_Available data_
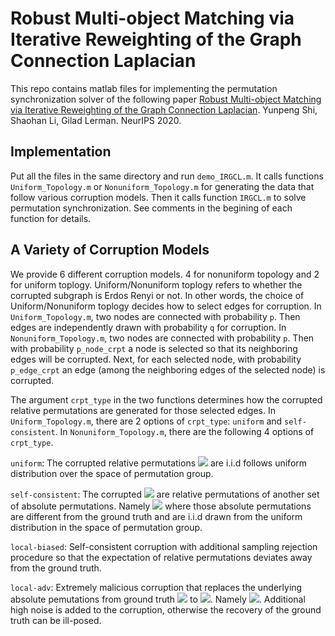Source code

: # Robust Multi-object Matching via Iterative Reweighting of the Graph Connection Laplacian
This repo contains matlab files for implementing the permutation synchronization solver of the following paper
[Robust Multi-object Matching via Iterative Reweighting of the Graph Connection Laplacian](https://proceedings.neurips.cc/paper/2020/hash/ae06fbdc519bddaa88aa1b24bace4500-Abstract.html). Yunpeng Shi, Shaohan Li, Gilad Lerman. NeurIPS 2020.

## Implementation
Put all the files in the same directory and run ``demo_IRGCL.m``. It calls functions ``Uniform_Topology.m`` or ``Nonuniform_Topology.m`` for generating the data that follow various corruption models. Then it calls function ``IRGCL.m`` to solve permutation synchronization. See comments in the begining of each function for details.

## A Variety of Corruption Models
We provide 6 different corruption models. 4 for nonuniform topology and 2 for uniform toplogy. Uniform/Nonuniform toplogy refers to whether the corrupted subgraph is Erdos Renyi or not. In other words, the choice of Uniform/Nonuniform toplogy decides how to select edges for corruption. In ``Uniform_Topology.m``, two nodes are connected with probability ``p``. Then edges are independently drawn with probability ``q`` for corruption. In ``Nonuniform_Topology.m``, two nodes are connected with probability ``p``. Then with probability ``p_node_crpt`` a node is selected so that its neighboring edges will be corrupted. Next, for each selected node, with probability ``p_edge_crpt`` an edge (among the neighboring edges of the selected node) is corrupted. 

The argument ``crpt_type`` in the two functions determines how the corrupted relative permutations are generated for those selected edges. In ``Uniform_Topology.m``, there are 2 options of ``crpt_type``: ``uniform`` and ``self-consistent``.
In ``Nonuniform_Topology.m``, there are the following 4 options of ``crpt_type``.

``uniform``: The corrupted relative permutations <img src="https://render.githubusercontent.com/render/math?math=\color{red} \mathbf{X_{ij}}"> are i.i.d follows uniform distribution over the space of permutation group.

``self-consistent``: The corrupted <img src="https://render.githubusercontent.com/render/math?math=\color{red} \mathbf{X_{ij}}"> are relative permutations of another set of absolute permutations. Namely <img src="https://render.githubusercontent.com/render/math?math=\color{red} \mathbf{X_{ij} = P_i^{crpt} P_j^{crpt}'}"> where those absolute permutations are different from the ground truth and are i.i.d drawn from the uniform distribution in the space of permutation group.

``local-biased``: Self-consistent corruption with additional sampling rejection procedure so that the expectation of relative permutations deviates away from the ground truth.

``local-adv``: Extremely malicious corruption that replaces the underlying absolute pemutations from ground truth <img src="https://render.githubusercontent.com/render/math?math=\color{red} \mathbf{P_i^*}"> to <img src="https://render.githubusercontent.com/render/math?math=\color{red} \mathbf{P_i^{crpt}}">. Namely <img src="https://render.githubusercontent.com/render/math?math=\color{red} \mathbf{X_{ij} = P_i^{crpt} P_j^{* }'}">. Additional high noise is added to the corruption, otherwise the recovery of the ground truth can be ill-posed.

_What is needed_
While leaving pictures out, reproduce exactly the lines from the beginning of the listing above through the line containing "over the space of permutation group.", both ends included.

_Result for this task_
Source code

: # Robust Multi-object Matching via Iterative Reweighting of the Graph Connection Laplacian
This repo contains matlab files for implementing the permutation synchronization solver of the following paper
[Robust Multi-object Matching via Iterative Reweighting of the Graph Connection Laplacian](https://proceedings.neurips.cc/paper/2020/hash/ae06fbdc519bddaa88aa1b24bace4500-Abstract.html). Yunpeng Shi, Shaohan Li, Gilad Lerman. NeurIPS 2020.

## Implementation
Put all the files in the same directory and run ``demo_IRGCL.m``. It calls functions ``Uniform_Topology.m`` or ``Nonuniform_Topology.m`` for generating the data that follow various corruption models. Then it calls function ``IRGCL.m`` to solve permutation synchronization. See comments in the begining of each function for details.

## A Variety of Corruption Models
We provide 6 different corruption models. 4 for nonuniform topology and 2 for uniform toplogy. Uniform/Nonuniform toplogy refers to whether the corrupted subgraph is Erdos Renyi or not. In other words, the choice of Uniform/Nonuniform toplogy decides how to select edges for corruption. In ``Uniform_Topology.m``, two nodes are connected with probability ``p``. Then edges are independently drawn with probability ``q`` for corruption. In ``Nonuniform_Topology.m``, two nodes are connected with probability ``p``. Then with probability ``p_node_crpt`` a node is selected so that its neighboring edges will be corrupted. Next, for each selected node, with probability ``p_edge_crpt`` an edge (among the neighboring edges of the selected node) is corrupted. 

The argument ``crpt_type`` in the two functions determines how the corrupted relative permutations are generated for those selected edges. In ``Uniform_Topology.m``, there are 2 options of ``crpt_type``: ``uniform`` and ``self-consistent``.
In ``Nonuniform_Topology.m``, there are the following 4 options of ``crpt_type``.

``uniform``: The corrupted relative permutations <img src="https://render.githubusercontent.com/render/math?math=\color{red} \mathbf{X_{ij}}"> are i.i.d follows uniform distribution over the space of permutation group.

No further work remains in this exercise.